[TASK DESCRIPTION]:
Which of the lines below hold "times"? Please return each one.

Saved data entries
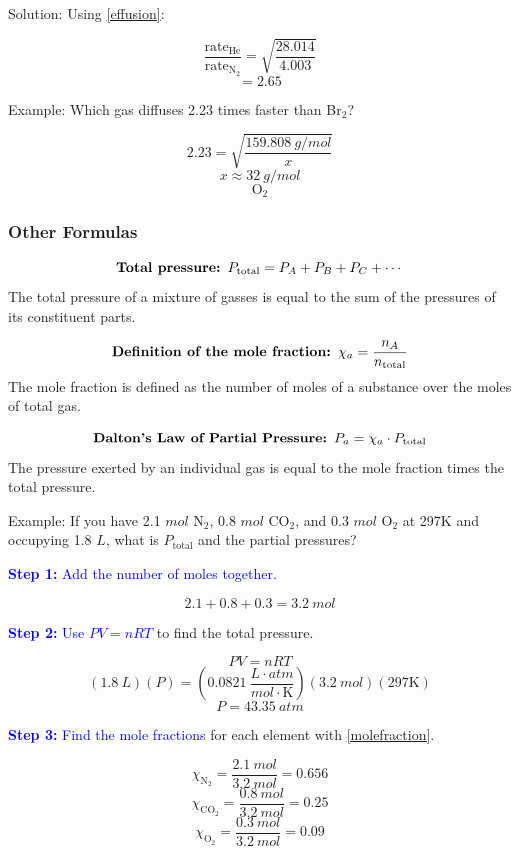 \documentclass[a4paper, 12pt]{article}
\newcommand{\R}{\left(0.0821 \: \frac{L \cdot atm}{mol \cdot \text{K}}\right)}
\begin{document}
Solution: Using \ref{effusion}:

$$\frac{\text{rate}_\text{He}}{\text{rate}_\text{N$_2$}} = \sqrt{\frac{28.014}{4.003}}$$
$$=\boxed{2.65}$$

Example: Which gas diffuses 2.23 times faster than Br$_2$?

$$2.23 = \sqrt{\frac{159.808 \: g/mol}{x}}$$
$$x \approx 32 \: g/mol$$
$$\boxed{\text{O}_2}$$

\subsubsection{Other Formulas}

\begin{equation}\label{totalpressure}
    \text{\textbf{Total pressure: }} P_{\text{total}} = P_A + P_B + P_C + \cdots
\end{equation}
The total pressure of a mixture of gasses is equal to the sum of the pressures of its constituent parts.

\begin{equation}\label{molefraction}
    \text{\textbf{Definition of the mole fraction: }} \chi_a = \frac{n_A}{n_\text{total}}
\end{equation}
The mole fraction is defined as the number of moles of a substance over the moles of total gas.

\begin{equation}\label{partialpressure}
    \text{\textbf{Dalton's Law of Partial Pressure: }} P_a = \chi_a \cdot P_{\text{total}} 
\end{equation}
The pressure exerted by an individual gas is equal to the mole fraction times the total pressure.

Example: If you have 2.1 $mol$ N$_2$, 0.8 $mol$ CO$_2$, and 0.3 $mol$ O$_2$ at 297K and occupying 1.8 $L$, what is $P_{\text{total}}$ and the partial pressures?

\textcolor{blue}{\textbf{Step 1:} Add the number of moles together.}

$$2.1 + 0.8 + 0.3 = 3.2 \: mol$$

\textcolor{blue}{\textbf{Step 2:} Use $PV = nRT$} to find the total pressure.

$$PV = nRT$$
$$(1.8 \: L)(P) = \R (3.2 \: mol)(297\text{K})$$
$$P = 43.35 \: atm$$

\textcolor{blue}{\textbf{Step 3:} Find the mole fractions} for each element with \ref{molefraction}.

$$\chi_{\text{N}_2} = \frac{2.1 \: mol}{3.2 \: mol} = 0.656$$
$$\chi_{\text{CO}_2} = \frac{0.8 \: mol}{3.2 \: mol} = 0.25$$
$$\chi_{\text{O}_2} = \frac{0.3 \: mol}{3.2 \: mol} = 0.09$$
\end{document}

[SOLUTION FOR THIS TASK]:
Example: Which gas diffuses 2.23 times faster than Br$_2$?
The pressure exerted by an individual gas is equal to the mole fraction times the total pressure.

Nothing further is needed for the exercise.